New York to vaccinate all prisoners following judge’s ruling
N.Y. Gov. Andrew Cuomo's acting counsel says the state's goal has been to implement a vaccination plan 'that is fair and equitable.'
A New York judge has ruled that all people incarcerated in New York State prisons and jails must be vaccinated after being “arbitrarily excluded” from the state’s vaccine rollout.
Justice Alison Y. Tuitt of State Supreme Court in the Bronx ruled on Monday that the exclusion of prisoners from the rollout was “unfair and unjust” and an “abuse of discretion,” according to The New York Times.
More than 1,100 prisoners in the state have tested positive for the virus in just the last month, and five people have died. The Times notes that of the 5,500 people currently being held in New York City jails, more than three-quarters of them have not been convicted of a crime.
“They haven’t done anything to keep us safe,” said Prakash Churaman, 21, told The Times after being released on bail in January. “Imagine how much bacteria, how much germs there is. It’s basically like we weren’t even human.”
A professor of epidemiology called the situation “a ticking time bomb” as people who are released return to their communities, potentially spreading the virus.
In her ruling, Tuitt wrote that New York officials “irrationally distinguished between incarcerated people and people living in every other type of adult congregate facility, at great risk to incarcerated people’s lives during this pandemic.”

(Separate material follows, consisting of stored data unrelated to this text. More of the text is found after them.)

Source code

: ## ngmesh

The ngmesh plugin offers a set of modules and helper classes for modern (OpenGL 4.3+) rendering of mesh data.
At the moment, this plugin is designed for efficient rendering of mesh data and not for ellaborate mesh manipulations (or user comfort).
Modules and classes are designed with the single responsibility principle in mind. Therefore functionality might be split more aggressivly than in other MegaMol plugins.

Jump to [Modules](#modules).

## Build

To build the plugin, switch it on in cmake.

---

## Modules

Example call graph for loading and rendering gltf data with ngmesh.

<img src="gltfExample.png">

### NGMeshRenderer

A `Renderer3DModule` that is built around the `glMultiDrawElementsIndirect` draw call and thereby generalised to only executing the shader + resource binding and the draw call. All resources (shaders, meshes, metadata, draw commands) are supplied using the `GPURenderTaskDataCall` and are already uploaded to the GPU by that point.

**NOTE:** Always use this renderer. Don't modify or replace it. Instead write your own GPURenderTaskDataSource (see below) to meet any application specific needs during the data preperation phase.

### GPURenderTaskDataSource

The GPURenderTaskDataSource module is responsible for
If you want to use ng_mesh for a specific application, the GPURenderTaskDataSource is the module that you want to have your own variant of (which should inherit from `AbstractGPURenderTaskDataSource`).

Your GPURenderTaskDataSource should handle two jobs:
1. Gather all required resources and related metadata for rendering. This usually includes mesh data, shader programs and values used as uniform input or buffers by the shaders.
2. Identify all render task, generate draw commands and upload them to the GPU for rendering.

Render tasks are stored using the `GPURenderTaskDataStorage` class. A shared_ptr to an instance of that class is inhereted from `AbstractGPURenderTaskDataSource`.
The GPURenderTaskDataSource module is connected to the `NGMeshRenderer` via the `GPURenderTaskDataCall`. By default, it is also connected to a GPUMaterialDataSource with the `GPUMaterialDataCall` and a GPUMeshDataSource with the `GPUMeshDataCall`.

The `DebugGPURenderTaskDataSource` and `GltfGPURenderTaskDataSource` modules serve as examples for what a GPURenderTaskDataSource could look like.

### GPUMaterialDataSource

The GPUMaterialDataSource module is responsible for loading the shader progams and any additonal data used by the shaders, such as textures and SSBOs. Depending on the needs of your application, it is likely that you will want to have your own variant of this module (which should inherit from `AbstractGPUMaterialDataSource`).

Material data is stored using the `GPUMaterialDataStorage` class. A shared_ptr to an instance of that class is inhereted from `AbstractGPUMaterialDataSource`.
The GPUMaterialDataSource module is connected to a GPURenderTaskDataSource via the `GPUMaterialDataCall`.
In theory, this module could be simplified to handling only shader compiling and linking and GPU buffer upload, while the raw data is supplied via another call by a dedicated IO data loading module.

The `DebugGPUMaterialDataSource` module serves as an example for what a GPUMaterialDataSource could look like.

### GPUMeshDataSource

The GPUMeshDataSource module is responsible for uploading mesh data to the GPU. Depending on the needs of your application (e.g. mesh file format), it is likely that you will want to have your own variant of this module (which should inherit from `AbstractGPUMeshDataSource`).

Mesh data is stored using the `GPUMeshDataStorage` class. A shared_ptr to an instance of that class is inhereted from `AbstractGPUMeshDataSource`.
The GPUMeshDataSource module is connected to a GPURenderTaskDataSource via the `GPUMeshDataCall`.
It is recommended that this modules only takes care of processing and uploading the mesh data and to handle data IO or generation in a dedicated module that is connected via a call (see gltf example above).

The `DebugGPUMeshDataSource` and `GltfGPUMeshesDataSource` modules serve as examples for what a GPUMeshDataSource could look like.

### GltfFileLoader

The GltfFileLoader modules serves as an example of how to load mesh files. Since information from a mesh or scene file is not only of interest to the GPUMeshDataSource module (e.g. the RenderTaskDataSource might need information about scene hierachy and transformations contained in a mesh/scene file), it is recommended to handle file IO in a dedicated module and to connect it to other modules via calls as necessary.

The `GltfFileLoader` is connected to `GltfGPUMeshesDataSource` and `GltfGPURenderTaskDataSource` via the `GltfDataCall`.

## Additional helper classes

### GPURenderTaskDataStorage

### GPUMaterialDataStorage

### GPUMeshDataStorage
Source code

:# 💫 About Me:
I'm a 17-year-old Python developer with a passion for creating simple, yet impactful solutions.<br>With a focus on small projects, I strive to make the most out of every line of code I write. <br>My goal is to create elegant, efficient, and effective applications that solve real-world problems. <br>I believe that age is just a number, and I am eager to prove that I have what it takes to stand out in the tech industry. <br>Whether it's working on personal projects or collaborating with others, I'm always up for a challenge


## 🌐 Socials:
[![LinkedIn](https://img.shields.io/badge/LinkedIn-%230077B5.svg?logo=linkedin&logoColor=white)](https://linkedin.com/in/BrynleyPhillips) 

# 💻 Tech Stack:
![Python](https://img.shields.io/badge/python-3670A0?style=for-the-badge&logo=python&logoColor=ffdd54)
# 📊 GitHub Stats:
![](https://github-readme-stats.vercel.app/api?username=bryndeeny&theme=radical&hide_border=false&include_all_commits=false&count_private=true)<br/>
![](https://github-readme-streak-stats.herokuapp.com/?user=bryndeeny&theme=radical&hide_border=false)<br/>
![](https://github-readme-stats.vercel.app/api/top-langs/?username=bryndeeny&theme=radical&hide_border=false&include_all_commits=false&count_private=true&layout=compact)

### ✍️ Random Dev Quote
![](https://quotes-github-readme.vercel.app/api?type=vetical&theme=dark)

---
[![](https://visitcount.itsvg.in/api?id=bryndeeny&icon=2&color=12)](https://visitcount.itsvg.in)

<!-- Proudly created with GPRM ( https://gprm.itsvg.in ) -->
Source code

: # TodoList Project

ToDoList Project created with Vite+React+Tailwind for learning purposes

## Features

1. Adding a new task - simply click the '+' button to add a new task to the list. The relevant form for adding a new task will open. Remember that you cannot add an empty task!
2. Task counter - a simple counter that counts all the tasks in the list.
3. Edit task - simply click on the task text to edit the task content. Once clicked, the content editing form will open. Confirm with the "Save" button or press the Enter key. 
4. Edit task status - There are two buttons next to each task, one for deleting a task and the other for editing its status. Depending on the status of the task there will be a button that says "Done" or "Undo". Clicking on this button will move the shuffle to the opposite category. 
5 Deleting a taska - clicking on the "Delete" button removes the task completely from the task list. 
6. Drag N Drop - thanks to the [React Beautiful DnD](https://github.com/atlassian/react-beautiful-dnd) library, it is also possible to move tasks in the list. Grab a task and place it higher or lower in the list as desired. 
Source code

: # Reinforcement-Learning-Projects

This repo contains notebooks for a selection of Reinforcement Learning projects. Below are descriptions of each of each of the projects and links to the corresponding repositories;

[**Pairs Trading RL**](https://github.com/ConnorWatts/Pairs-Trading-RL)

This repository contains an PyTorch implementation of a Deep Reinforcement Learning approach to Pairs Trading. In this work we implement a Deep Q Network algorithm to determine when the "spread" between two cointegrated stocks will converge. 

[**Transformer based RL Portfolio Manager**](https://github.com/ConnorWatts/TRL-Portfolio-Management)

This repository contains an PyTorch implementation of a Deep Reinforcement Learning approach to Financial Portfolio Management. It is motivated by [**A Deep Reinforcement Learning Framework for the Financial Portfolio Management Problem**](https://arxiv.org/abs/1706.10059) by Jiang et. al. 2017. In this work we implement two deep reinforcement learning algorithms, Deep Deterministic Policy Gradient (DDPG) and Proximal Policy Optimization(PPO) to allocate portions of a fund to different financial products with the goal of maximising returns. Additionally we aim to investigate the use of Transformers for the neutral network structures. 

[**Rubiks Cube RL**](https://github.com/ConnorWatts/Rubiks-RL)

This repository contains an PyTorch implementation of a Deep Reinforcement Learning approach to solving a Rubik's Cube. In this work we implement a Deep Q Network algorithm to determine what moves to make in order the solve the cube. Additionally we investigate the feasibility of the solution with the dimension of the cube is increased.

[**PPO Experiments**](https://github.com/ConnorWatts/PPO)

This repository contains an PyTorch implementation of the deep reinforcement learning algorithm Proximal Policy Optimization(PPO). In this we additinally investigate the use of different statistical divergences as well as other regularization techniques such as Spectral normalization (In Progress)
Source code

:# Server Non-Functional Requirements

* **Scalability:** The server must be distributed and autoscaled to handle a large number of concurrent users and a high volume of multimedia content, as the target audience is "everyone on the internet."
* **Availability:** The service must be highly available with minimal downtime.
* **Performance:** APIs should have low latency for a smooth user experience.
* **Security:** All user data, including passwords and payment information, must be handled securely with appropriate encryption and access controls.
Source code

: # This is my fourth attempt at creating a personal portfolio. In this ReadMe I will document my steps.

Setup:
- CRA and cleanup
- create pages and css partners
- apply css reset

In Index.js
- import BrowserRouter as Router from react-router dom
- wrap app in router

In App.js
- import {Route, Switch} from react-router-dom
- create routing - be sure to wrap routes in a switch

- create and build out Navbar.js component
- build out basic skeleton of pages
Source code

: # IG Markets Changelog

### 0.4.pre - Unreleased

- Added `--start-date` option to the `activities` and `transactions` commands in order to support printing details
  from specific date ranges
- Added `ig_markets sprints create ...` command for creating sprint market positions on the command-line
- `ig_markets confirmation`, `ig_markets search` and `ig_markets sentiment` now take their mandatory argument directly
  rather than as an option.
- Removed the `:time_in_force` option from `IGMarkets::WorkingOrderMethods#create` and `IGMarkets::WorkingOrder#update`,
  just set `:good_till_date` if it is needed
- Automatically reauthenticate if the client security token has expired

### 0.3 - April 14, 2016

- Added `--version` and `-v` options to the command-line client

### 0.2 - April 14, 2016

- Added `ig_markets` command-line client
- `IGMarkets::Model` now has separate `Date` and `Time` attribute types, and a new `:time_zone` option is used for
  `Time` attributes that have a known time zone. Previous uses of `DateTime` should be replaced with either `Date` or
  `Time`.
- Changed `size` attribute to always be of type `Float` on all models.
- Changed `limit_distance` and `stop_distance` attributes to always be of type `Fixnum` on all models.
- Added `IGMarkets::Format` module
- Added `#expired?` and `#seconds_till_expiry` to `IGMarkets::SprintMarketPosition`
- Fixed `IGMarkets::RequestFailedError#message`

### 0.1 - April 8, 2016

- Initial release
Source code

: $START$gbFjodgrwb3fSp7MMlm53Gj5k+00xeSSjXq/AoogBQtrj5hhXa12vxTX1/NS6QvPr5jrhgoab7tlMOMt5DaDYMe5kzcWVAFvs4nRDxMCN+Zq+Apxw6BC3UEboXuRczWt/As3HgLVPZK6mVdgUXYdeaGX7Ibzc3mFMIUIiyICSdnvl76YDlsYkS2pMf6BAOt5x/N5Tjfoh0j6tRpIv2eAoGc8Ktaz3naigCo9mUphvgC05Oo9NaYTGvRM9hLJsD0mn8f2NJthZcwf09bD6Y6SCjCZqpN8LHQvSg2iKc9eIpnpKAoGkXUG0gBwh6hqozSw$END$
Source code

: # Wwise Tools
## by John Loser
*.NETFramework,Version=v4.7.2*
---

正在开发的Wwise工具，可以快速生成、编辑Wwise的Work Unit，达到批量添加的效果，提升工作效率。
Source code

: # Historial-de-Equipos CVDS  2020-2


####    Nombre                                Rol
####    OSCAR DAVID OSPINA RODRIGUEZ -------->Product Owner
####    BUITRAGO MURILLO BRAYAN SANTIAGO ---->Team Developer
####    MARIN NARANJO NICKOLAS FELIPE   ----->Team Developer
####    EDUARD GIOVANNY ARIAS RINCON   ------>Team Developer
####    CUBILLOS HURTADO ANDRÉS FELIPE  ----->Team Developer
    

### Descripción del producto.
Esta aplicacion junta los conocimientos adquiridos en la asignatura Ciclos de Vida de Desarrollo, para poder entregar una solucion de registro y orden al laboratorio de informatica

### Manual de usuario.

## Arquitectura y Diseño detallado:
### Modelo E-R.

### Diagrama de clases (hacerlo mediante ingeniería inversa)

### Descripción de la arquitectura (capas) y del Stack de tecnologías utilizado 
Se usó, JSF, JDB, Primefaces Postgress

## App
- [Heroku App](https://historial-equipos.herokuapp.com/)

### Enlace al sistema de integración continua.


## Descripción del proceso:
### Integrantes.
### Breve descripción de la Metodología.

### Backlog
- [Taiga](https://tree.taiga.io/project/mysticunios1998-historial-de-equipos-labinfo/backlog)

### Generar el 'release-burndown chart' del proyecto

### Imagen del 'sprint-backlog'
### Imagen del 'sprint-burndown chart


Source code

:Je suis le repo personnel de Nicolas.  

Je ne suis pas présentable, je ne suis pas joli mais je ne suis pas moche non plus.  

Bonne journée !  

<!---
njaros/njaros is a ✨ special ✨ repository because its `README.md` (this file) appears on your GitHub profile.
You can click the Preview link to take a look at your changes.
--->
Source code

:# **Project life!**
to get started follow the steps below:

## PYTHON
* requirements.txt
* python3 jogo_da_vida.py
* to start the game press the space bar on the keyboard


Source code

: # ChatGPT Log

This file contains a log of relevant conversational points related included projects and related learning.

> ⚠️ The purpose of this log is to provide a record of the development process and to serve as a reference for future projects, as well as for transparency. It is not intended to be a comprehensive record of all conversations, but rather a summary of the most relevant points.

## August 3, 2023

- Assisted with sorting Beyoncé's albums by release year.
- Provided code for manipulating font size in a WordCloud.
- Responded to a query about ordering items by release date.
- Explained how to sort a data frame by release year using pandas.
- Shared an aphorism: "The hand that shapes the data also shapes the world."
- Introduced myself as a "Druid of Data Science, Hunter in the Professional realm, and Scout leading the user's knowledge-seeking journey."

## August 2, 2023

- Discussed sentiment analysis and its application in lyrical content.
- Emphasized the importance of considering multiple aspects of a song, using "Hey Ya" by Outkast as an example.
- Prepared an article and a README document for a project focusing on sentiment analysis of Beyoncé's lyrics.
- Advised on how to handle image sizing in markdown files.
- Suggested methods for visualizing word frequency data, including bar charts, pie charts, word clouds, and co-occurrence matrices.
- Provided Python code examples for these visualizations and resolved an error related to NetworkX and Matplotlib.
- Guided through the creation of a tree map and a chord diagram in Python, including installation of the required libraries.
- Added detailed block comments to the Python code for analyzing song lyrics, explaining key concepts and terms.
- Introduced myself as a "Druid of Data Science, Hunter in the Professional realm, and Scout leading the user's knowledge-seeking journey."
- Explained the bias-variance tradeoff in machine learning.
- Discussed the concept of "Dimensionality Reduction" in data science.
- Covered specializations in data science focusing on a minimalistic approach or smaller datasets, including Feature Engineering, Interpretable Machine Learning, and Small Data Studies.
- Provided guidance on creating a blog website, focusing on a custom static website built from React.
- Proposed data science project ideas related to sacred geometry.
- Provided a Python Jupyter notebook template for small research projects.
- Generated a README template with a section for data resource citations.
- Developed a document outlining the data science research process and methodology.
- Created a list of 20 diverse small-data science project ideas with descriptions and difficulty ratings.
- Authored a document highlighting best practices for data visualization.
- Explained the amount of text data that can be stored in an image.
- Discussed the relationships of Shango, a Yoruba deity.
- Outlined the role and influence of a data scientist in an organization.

“There is no acceptable excuse,” Tuitt added, “for this deliberate exclusion.”
In a statement, Beth Garvey, acting counsel to New York Governor Andrew Cuomo, maintained the state’s “goal all along has been to implement a vaccination program that is fair and equitable, and these changes will help ensure that continues to happen.”
Former First Daughter Chelsea Clinton, who resides in New York, tweeted in January: “We’ve had ~2,000 new #covid19 cases in New York State prisons in the last 6 weeks alone. Please @NYGovCuomo allow and prioritize #covid19 vaccinations of incarcerated people in our state.”
Republicans in New York and several other states had pushed back against inoculating their prison populations because the idea was unpopular with citizens still awaiting their own opportunity to receive the COVID-19 vaccine.
Further, even as the state has ruled that prisoners must be vaccinated, advocacy groups are concerned about their willingness to be inoculated, given the governmental history of medical experimentation on the incarcerated and people of color.